Le dessin de une du quotidien belge Le Soir signé Pierre Kroll
 (Pierre Kroll - Le Soir)
Dans la presse britannique, le Daily Mail et le Daily Telegraph titrent tous deux en une "La guerre contre la liberté", avec une photo de l'attentat montrant deux agresseurs pointant leurs armes contre un policier gisant sur le sol. Dans la même veine, le Times titre en une "Attaque contre la liberté" et le Guardian "Assaut contre la démocratie".

Le Guardian relève dans son éditorial que les journalistes de Charlie Hebdo, qui se sont toujours moqués du christianisme, "n'ont jamais vu de raison particulière de montrer plus de déférence vis-à-vis d'autres religions".
Les unes de la presse européenne après l'attentat contre Charlie Hebdo
 (KAY NIETFELD / DPA / dpa Picture-Alliance)
"L'attaque contre les journalistes de Charlie Hebdo cible le coeur de la démocratie - la liberté de la presse", écrit sur son site internet le quotidien conservateur allemand Frankfurter Allgemeine Zeitung (FAZ), estimant que, dans la lutte contre le terrorisme, "il ne faut pas reculer". "Oui, d'une certaine façon, c'est un combat de civilisations", affirme encore le journal, qui appelle toutefois à "garder la tête froide".

 "Je suis (ich bin) Charlie !", clame sur son site internet le Tageszeitung (gauche). "L'Europe n'a pas peur", titre de son côté l'édition en ligne du grand hebdomadaire portugais Expresso, soulignant que des milliers d'Européens sont descendus dans la rue "pour la liberté d'expression, contre la barbarie du terrorisme".

"Il ne faut pas céder au chantage répugnant de la terreur.
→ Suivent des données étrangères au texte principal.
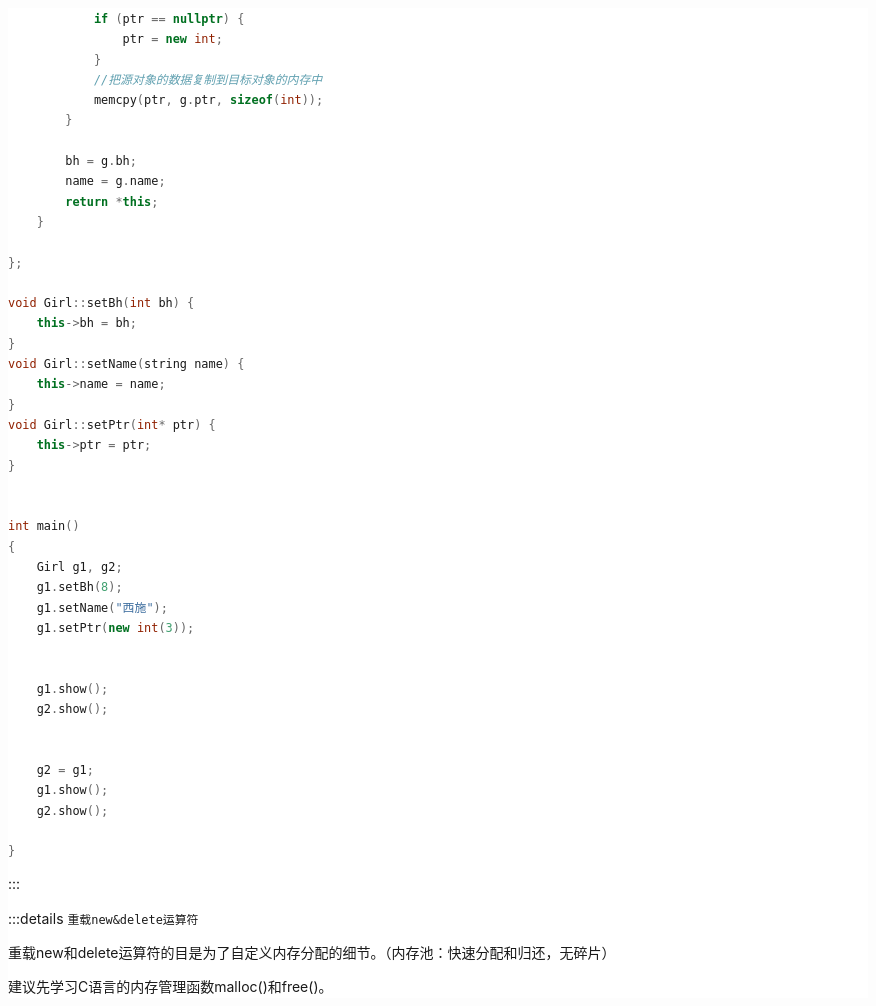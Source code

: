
 ```c++
			if (ptr == nullptr) {
				ptr = new int;
			}
			//把源对象的数据复制到目标对象的内存中
			memcpy(ptr, g.ptr, sizeof(int));
		}

		bh = g.bh;
		name = g.name;
		return *this;
	}

};

void Girl::setBh(int bh) {
	this->bh = bh;
}
void Girl::setName(string name) {
	this->name = name;
}
void Girl::setPtr(int* ptr) {
	this->ptr = ptr;
}


int main()
{
	Girl g1, g2;
	g1.setBh(8);
	g1.setName("西施");
	g1.setPtr(new int(3));


	g1.show();
	g2.show();


	g2 = g1;
	g1.show();
	g2.show();
	
}
```

:::



:::details `重载new&delete运算符`

重载new和delete运算符的目是为了自定义内存分配的细节。（内存池：快速分配和归还，无碎片）

建议先学习C语言的内存管理函数malloc()和free()。
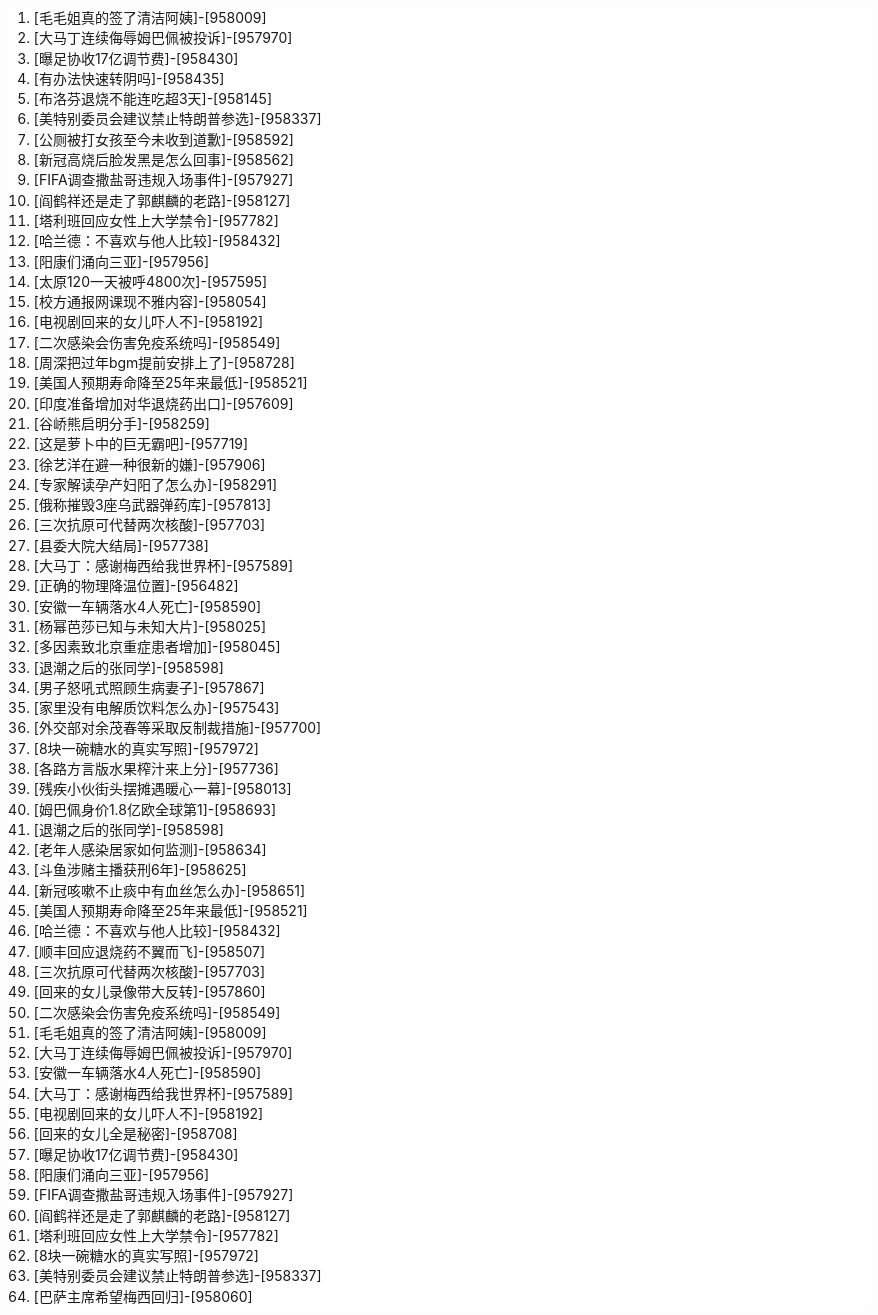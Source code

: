 1. [毛毛姐真的签了清洁阿姨]-[958009]
1. [大马丁连续侮辱姆巴佩被投诉]-[957970]
1. [曝足协收17亿调节费]-[958430]
1. [有办法快速转阴吗]-[958435]
1. [布洛芬退烧不能连吃超3天]-[958145]
1. [美特别委员会建议禁止特朗普参选]-[958337]
1. [公厕被打女孩至今未收到道歉]-[958592]
1. [新冠高烧后脸发黑是怎么回事]-[958562]
1. [FIFA调查撒盐哥违规入场事件]-[957927]
1. [阎鹤祥还是走了郭麒麟的老路]-[958127]
1. [塔利班回应女性上大学禁令]-[957782]
1. [哈兰德：不喜欢与他人比较]-[958432]
1. [阳康们涌向三亚]-[957956]
1. [太原120一天被呼4800次]-[957595]
1. [校方通报网课现不雅内容]-[958054]
1. [电视剧回来的女儿吓人不]-[958192]
1. [二次感染会伤害免疫系统吗]-[958549]
1. [周深把过年bgm提前安排上了]-[958728]
1. [美国人预期寿命降至25年来最低]-[958521]
1. [印度准备增加对华退烧药出口]-[957609]
1. [谷峤熊启明分手]-[958259]
1. [这是萝卜中的巨无霸吧]-[957719]
1. [徐艺洋在避一种很新的嫌]-[957906]
1. [专家解读孕产妇阳了怎么办]-[958291]
1. [俄称摧毁3座乌武器弹药库]-[957813]
1. [三次抗原可代替两次核酸]-[957703]
1. [县委大院大结局]-[957738]
1. [大马丁：感谢梅西给我世界杯]-[957589]
1. [正确的物理降温位置]-[956482]
1. [安徽一车辆落水4人死亡]-[958590]
1. [杨幂芭莎已知与未知大片]-[958025]
1. [多因素致北京重症患者增加]-[958045]
1. [退潮之后的张同学]-[958598]
1. [男子怒吼式照顾生病妻子]-[957867]
1. [家里没有电解质饮料怎么办]-[957543]
1. [外交部对余茂春等采取反制裁措施]-[957700]
1. [8块一碗糖水的真实写照]-[957972]
1. [各路方言版水果榨汁来上分]-[957736]
1. [残疾小伙街头摆摊遇暖心一幕]-[958013]
1. [姆巴佩身价1.8亿欧全球第1]-[958693]
1. [退潮之后的张同学]-[958598]
1. [老年人感染居家如何监测]-[958634]
1. [斗鱼涉赌主播获刑6年]-[958625]
1. [新冠咳嗽不止痰中有血丝怎么办]-[958651]
1. [美国人预期寿命降至25年来最低]-[958521]
1. [哈兰德：不喜欢与他人比较]-[958432]
1. [顺丰回应退烧药不翼而飞]-[958507]
1. [三次抗原可代替两次核酸]-[957703]
1. [回来的女儿录像带大反转]-[957860]
1. [二次感染会伤害免疫系统吗]-[958549]
1. [毛毛姐真的签了清洁阿姨]-[958009]
1. [大马丁连续侮辱姆巴佩被投诉]-[957970]
1. [安徽一车辆落水4人死亡]-[958590]
1. [大马丁：感谢梅西给我世界杯]-[957589]
1. [电视剧回来的女儿吓人不]-[958192]
1. [回来的女儿全是秘密]-[958708]
1. [曝足协收17亿调节费]-[958430]
1. [阳康们涌向三亚]-[957956]
1. [FIFA调查撒盐哥违规入场事件]-[957927]
1. [阎鹤祥还是走了郭麒麟的老路]-[958127]
1. [塔利班回应女性上大学禁令]-[957782]
1. [8块一碗糖水的真实写照]-[957972]
1. [美特别委员会建议禁止特朗普参选]-[958337]
1. [巴萨主席希望梅西回归]-[958060]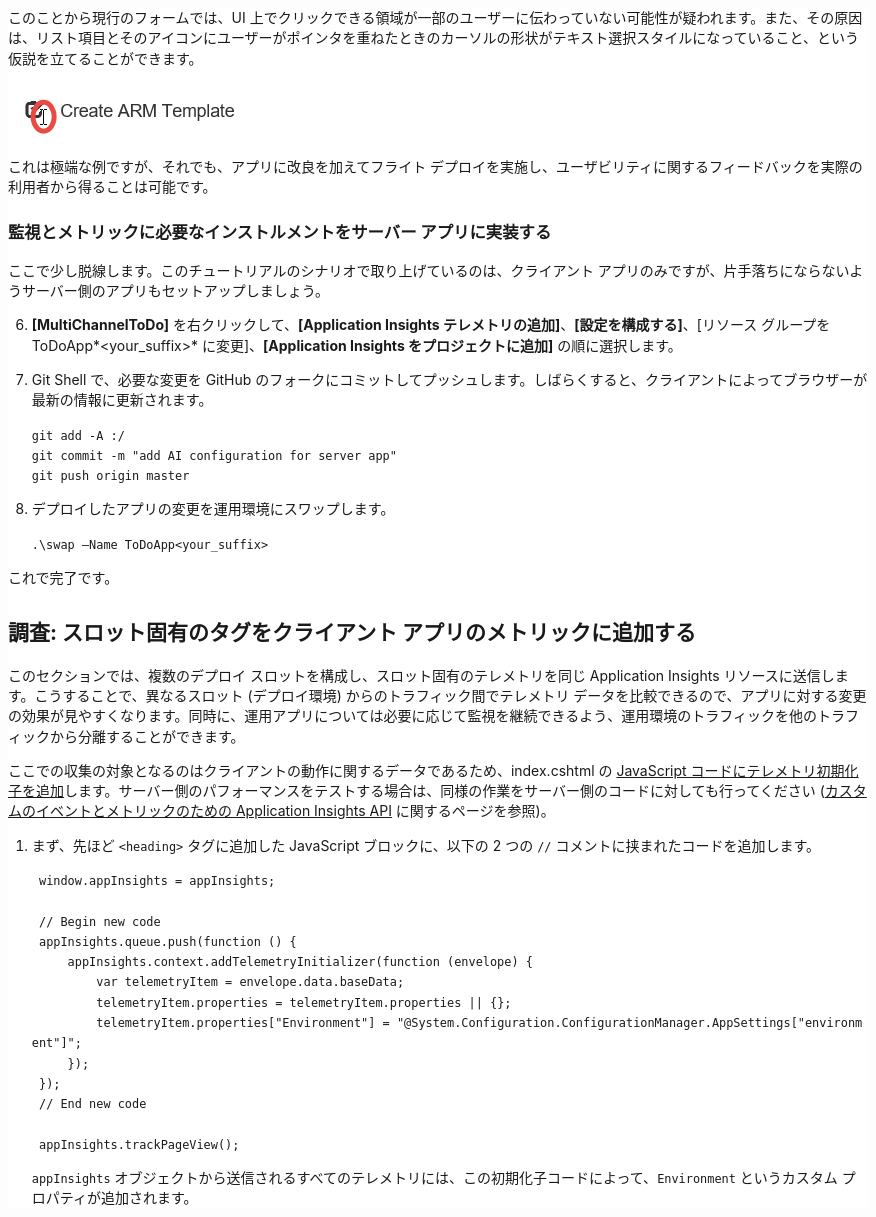 このことから現行のフォームでは、UI 上でクリックできる領域が一部のユーザーに伝わっていない可能性が疑われます。また、その原因は、リスト項目とそのアイコンにユーザーがポインタを重ねたときのカーソルの形状がテキスト選択スタイルになっていること、という仮説を立てることができます。

![](./media/app-service-web-test-in-production-controlled-test-flight/04-to-do-list-item-ui.png)

これは極端な例ですが、それでも、アプリに改良を加えてフライト デプロイを実施し、ユーザビリティに関するフィードバックを実際の利用者から得ることは可能です。

### 監視とメトリックに必要なインストルメントをサーバー アプリに実装する
ここで少し脱線します。このチュートリアルのシナリオで取り上げているのは、クライアント アプリのみですが、片手落ちにならないようサーバー側のアプリもセットアップしましょう。

6. **[MultiChannelToDo]** を右クリックして、**[Application Insights テレメトリの追加]**、**[設定を構成する]**、[リソース グループを ToDoApp*&lt;your\_suffix>* に変更]、**[Application Insights をプロジェクトに追加]** の順に選択します。
12. Git Shell で、必要な変更を GitHub のフォークにコミットしてプッシュします。しばらくすると、クライアントによってブラウザーが最新の情報に更新されます。

        git add -A :/
        git commit -m "add AI configuration for server app"
        git push origin master

6.	デプロイしたアプリの変更を運用環境にスワップします。

        .\swap –Name ToDoApp<your_suffix>

これで完了です。

## 調査: スロット固有のタグをクライアント アプリのメトリックに追加する

このセクションでは、複数のデプロイ スロットを構成し、スロット固有のテレメトリを同じ Application Insights リソースに送信します。こうすることで、異なるスロット (デプロイ環境) からのトラフィック間でテレメトリ データを比較できるので、アプリに対する変更の効果が見やすくなります。同時に、運用アプリについては必要に応じて監視を継続できるよう、運用環境のトラフィックを他のトラフィックから分離することができます。

ここでの収集の対象となるのはクライアントの動作に関するデータであるため、index.cshtml の [JavaScript コードにテレメトリ初期化子を追加](app-insights-api-custom-events-metrics.md#js-initializer)します。サーバー側のパフォーマンスをテストする場合は、同様の作業をサーバー側のコードに対しても行ってください ([カスタムのイベントとメトリックのための Application Insights API](app-insights-api-custom-events-metrics.md) に関するページを参照)。

1. まず、先ほど `<heading>` タグに追加した JavaScript ブロックに、以下の 2 つの `//` コメントに挟まれたコードを追加します。

        window.appInsights = appInsights;

        // Begin new code
        appInsights.queue.push(function () {
            appInsights.context.addTelemetryInitializer(function (envelope) {
                var telemetryItem = envelope.data.baseData;
                telemetryItem.properties = telemetryItem.properties || {};
                telemetryItem.properties["Environment"] = "@System.Configuration.ConfigurationManager.AppSettings["environment"]";
            });
        });
        // End new code

        appInsights.trackPageView();

    `appInsights` オブジェクトから送信されるすべてのテレメトリには、この初期化子コードによって、`Environment` というカスタム プロパティが追加されます。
Et transformer leur haine en défaite", écrit le journal de référence Publico dans un éditorial intitulé "Combattre la haine, défendre la liberté".

En Espagne, un éditorial publié sur le site internet de la radio Cadena Ser énonce que "les caricatures ne sont coupables de rien" et affirme que "la solution n'est pas de mutiler les libertés, mais de combattre le fanatisme, la haine irrationnelle, l'obscurantisme et l'ignorance".
Crayons déposés en hommage aux caricaturistes assassinés lors de l'attentat contre Charlie Hebdo, Pariser Platz à Berlin
 (KAY NIETFELD / DPA / dpa Picture-Alliance)
Le journal danois Berlingske affiche en une un dessin représentant une feuille de papier blanche sur laquelle "Charlie Hebdo" est écrit en noir, entouré des impacts de 12 balles, en référence aux 12 morts. En-dessous, un texte affirme que "la démocratie et la liberté d'expression ne doivent pas et ne devraient pas être étouffées". 

Sous le titre "attaque à la liberté de tous", le grand quotidien italien Corriere della Sera évoque "les ennemis de Charlie Hebdo et de notre liberté". "Les responsables de l'attentat qui ont commis un massacre au siège de l'hebdomadaire n'en supportaient pas la liberté et son refus de se plier à toute autorité", écrit l'éditorialiste du journal.

La Repubblica, l'autre grand quotidien italien, dénonce dans un éditorial "le terrorisme islamiste" qui s'est attaqué à "un autre symbole de la démocratie: un journal", tandis que le quotidien romain Il Messaggero évoque en une un "massacre islamique contre la liberté".

Le journal internet Gazeta.pl, du groupe du premier quotidien polonais Gazeta Wyborcza (centre gauche), publie 13 "couvertures les plus frappantes de Charlie Hebdo" - dont plusieurs visant le pape, avec ce commentaire: "Ils n'épargnaient personne, rien n'était sacré pour eux." 

L'organisation de défense de la liberté de la presse basée en France, Reporters sans frontières, avait lancé dans un communiqué mercredi "un appel
international à tous les directeurs de médias pour qu'ils publient dès demain (jeudi) les dessins du magazine endeuillé". 

"La liberté de l'information ne saurait s'effacer face à la barbarie et céder au chantage de ceux qui pourfendent notre démocratie et nos valeurs républicaines", ajoute le communiqué de RSF.